Sunday, July 12, 2015

How To Become An Artist

How to become an artist


I took my mother to see “An American in Paris” on Broadway the other day for her birthday. It was an absolutely dazzling production. The singing, the dancing, the sets, the costumes – EVERYTHING – was just truly stunning to behold. And as I watched these talents on stage, it got me thinking about my life. I remember wanting to have a life in the arts. But then how did I not end up there?

Back in college I was a film major, photography minor. I had always dreamed of being involved in the movies and the day I knew I had made the right decision was a morning in my Comm 60 class at Hofstra University with Professor Sybil DelGaudio. The film we were screening that day was the James Dean classic “Rebel Without A Cause” and she was presenting us with two options:

  1. She could show us the laserdisc version (remember laserdiscs?!) which would fit neatly and compactly onto our screen in the classroom but which would use the dreaded “pan and scan” – a trick used when a movie is too wide for a non-wide screen, which cuts off a portion of the frame (sometimes an entire actor is lost in the scene) OR
  2. She could show us the actual widescreen film version run off the classroom’s projector that would spill off the screen due to its aspect ratio but would preserve the film the way it was meant to be in all of its cinemascope glory.


She gave us demos of what both would look like, with the pan-and-scan version first and then the cinemascope version second. When the wide-screen version began rolling with all of its vibrant colors and frames so long we had to physically turn our heads in order to see both characters having a conversation in a scene, there was no question which version we had to watch.

It was 9am on a Tuesday morning and I sat watching James Dean and Natalie Wood and Sal Mineo and I couldn’t fathom doing anything else but working in the movies. That was 1993.

It’s twenty-two years later and the closest I’ve gotten to being involved in the film industry is having worked for a brief time at a music video company.

I turned 40-years old about a month ago. Though I’ve not had a mid-life crisis in any way – I’m looking and feeling better, both physically and emotionally, than I ever have in my entire life – it has turned my attention ever so slightly towards the future. I’ve begun thinking more seriously about retirement funds and in which city I want to spend my golden years and what do I want to do with my life in the upcoming decade.

Which inadvertently (and unfortunately?) makes me take stock of where I currently am with my life.  And much to the chagrin of my college-self, it is nowhere near the film industry.

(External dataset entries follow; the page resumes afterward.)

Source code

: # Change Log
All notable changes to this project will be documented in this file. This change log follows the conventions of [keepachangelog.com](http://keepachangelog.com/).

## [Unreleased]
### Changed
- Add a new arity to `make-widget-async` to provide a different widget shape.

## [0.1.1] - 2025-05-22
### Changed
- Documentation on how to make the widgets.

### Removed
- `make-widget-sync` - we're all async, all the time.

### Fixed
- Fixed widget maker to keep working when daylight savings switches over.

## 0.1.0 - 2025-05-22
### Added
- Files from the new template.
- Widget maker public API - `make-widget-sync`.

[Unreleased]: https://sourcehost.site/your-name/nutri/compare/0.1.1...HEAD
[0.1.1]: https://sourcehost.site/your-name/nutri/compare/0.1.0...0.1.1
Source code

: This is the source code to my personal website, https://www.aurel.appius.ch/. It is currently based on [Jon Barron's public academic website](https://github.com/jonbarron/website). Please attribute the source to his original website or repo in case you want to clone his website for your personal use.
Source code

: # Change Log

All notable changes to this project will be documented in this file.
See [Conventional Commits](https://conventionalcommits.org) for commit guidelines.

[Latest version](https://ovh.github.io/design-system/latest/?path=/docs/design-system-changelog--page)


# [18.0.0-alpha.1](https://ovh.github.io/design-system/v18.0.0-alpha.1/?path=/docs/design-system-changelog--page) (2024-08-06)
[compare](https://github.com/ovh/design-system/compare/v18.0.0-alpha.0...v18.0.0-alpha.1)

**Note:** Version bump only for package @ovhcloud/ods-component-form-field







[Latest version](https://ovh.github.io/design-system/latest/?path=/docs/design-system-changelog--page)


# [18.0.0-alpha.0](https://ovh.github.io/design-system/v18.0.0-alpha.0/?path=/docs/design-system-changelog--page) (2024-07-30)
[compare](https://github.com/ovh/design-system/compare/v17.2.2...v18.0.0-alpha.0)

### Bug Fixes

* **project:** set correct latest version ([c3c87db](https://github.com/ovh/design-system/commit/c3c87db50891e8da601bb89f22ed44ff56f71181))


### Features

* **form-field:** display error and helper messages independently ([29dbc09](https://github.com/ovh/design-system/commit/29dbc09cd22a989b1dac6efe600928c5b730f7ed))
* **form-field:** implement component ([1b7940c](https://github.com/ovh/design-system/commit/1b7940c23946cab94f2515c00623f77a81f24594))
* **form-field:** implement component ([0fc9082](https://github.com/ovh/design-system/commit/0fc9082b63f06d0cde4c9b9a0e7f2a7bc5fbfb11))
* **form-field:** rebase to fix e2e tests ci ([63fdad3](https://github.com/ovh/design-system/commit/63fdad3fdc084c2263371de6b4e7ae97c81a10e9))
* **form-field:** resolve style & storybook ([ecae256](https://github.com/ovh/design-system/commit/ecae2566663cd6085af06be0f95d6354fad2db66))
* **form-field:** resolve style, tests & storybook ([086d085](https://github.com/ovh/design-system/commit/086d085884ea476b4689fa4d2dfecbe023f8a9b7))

Sometimes I am completely okay with not having accomplished the goal of making it into the movies. And sometimes I am not okay with it. As with anything, it usually depends on which half of the glass I am looking at at the time. Glass half empty would be unfulfilled life. Glass half full would be opportunity knocks.

Nobody said that being an artist was going to be easy. But we’re always shown the “made it big” stories that we believe can happen to us. The American Idols, the Project Runways, those undiscovered talents that get found while in line at the grocery store. The story of that model from Oklahoma who stepped off the bus at Port Authority and shared a cab with an agent and got signed instantaneously and is now on the cover of Vogue, as opposed to the 60-year old cater waiter who still dreams of Broadway.

I often wish that back in college there had been a blue print laid out for how I was supposed to accomplish my goal of being a filmmaker. A guy who lived down the hall from me Freshman Year was an engineering major. His entire schedule for four years of college was completely laid out for him. He knew what courses he was supposed to take and how he was supposed to become an engineer. There was never a set course laid out for me on how to accomplish what I wanted to do. I guess there still isn’t.

My screenplay is still not finished. FAR from finished. And as much as I want to just put it away and never work on it again because I feel like it’s never going to be done and that I’m wasting my time and I’m being silly because my dream of working in film hasn’t happened yet and it’s probably never going to happen – I just can’t seem to let it go. No matter how many times I try to walk away from it, the ideas in my head keep trying to burst out. My inner artist refuses to go down without a fight.

And that’s okay with me. Because it lets me know what I’ve known all along: That there is an artist inside of me. Without question. I guess my artist just has to be okay with crunching excel documents a little longer before he has his chance to fully bloom.

Maybe when I finally finish my screenplay I can get to work on writing a manual that instructs people on how to be an artist. I already know what the first chapter would be called: BE PATIENT.